My middle school had a yearly presidential fitness exam. I did terrible my first couple years but was determined to get better. So, I practiced my pull-ups, sit-ups, running, and stretching as often as I could. And eventually won the competition by my 8th grade year. This simple exam taught me that whenever you set your mind to something you can excel at it.

3. In what areas do you find us – normal people – making mistakes when hitting the gym?

Some common mistakes I see in the gym are form errors and programming mistakes. Flexibility can be a big factor, but sometimes without proper guidance “normal people” may round their backs or let their knees travel at harmful angles, poor wrist angles, etc. Another one might be this: individuals jumping into programs way too quickly.

There is lots of science behind performance and programming to help keep us safe and healthy. So, if your first bicep curls were 5lbs, jumping to 40lbs the next week usually isn’t a safe idea.

john lavoie

4. It’s easy to lose workout motivation. What motivates you to defy the odds of physical fitness?

I always need to have a goal. Both micro and macro. Each training session I focus on better form, or increasing my max weight lifted but by a very tiny measure.

With triathlons I would always hit higher average heart rates for race pace, slowly over time. My macro goals have always been big competitions. Triathlon world championships prep in college and hopefully making the weightlifting Olympic team as a longer term goal.

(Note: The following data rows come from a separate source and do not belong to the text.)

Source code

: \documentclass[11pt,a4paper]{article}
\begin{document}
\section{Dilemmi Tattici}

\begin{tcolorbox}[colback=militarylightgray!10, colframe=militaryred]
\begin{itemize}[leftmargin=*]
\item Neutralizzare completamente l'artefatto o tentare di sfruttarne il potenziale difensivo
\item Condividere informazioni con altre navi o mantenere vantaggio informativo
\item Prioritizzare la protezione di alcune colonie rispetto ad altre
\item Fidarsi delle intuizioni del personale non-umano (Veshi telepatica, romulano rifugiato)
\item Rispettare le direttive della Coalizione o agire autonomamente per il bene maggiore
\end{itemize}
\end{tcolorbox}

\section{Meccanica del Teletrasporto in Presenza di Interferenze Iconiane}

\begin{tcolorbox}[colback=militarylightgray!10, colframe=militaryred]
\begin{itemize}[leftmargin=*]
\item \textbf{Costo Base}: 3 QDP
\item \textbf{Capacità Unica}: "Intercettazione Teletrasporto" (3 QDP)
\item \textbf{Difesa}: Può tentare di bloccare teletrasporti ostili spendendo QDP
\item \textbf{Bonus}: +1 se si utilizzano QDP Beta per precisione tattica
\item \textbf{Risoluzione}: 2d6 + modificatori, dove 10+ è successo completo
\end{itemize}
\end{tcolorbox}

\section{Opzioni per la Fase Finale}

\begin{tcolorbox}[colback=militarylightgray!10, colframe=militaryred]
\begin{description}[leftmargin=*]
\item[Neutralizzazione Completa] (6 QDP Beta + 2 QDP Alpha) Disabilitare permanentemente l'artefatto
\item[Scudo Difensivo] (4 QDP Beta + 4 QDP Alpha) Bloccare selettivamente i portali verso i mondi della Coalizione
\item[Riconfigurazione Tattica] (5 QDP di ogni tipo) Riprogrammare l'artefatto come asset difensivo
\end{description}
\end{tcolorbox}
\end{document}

This isn’t to say everyone needs to have crazy competition goals to stay motivated. My advice is to look for some small successes in your journey.

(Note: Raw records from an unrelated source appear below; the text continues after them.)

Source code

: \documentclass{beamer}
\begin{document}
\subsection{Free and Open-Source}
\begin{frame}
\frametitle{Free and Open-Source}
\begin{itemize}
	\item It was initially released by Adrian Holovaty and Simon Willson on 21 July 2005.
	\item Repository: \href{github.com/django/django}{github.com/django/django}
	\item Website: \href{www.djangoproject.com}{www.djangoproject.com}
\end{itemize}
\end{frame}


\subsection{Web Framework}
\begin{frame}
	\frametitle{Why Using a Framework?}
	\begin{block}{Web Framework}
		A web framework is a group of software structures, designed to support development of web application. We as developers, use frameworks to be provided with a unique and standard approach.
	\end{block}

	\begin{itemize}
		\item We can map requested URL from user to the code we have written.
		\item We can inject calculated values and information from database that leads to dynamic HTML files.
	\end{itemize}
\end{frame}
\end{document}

For example: instead of doing cardio twice this week I did 4 sessions, I ate more fruits and veggies this week versus unhealthy snacks, I stretched 3 times this week, etc.

5. Can we eat whatever we want, and still stay in shape?

Nutrition is always a bit complicated, unfortunately. It varies a lot by genetics, activity levels, and age. When I raced triathlons and trained 6 hours a day it felt like I could eat whatever I wanted. But I’ve noticed that, as I age and focus more on weightlifting versus triathlons, I have to be a lot more strict/healthy with what is going into my body.

So, to answer your question, sometimes yes, but it’s always good to keep a healthy focus.

6. What kind of diet do you stick to? Why this diet?

I’ve tried a bit of intermittent fasting in the past and found it was a great way to tone and lose some body fat. But more recently, in order to keep my energy levels higher in my workouts, I really focus more on my macros.

Lean protein tends to be my main focus, with some carbs and fats still coming in from fruits and veggies. Both of these diets can really assist with ketosis or the body using fat cells for fuel.

7. Is there a major difference between women and men, when it comes to establishing a workout routine?

Some differences I’ve seen would be around goals. A lot of my female clients wish to tone and lose weight or just feel healthier in general. While quite a few males like to think about building build muscles while also toning.

Both genders have approached me about performance-based goals. And sometimes when I work with moms their schedules are very constricted because of their children. In those cases, we may use more online appointments and assign homework versus tons of in-person appointments.

8. What time of day do you personally consider the best for working out?

john lavoie

It varies a lot person to person but overall you need to be well rested and get good sleep before exercise.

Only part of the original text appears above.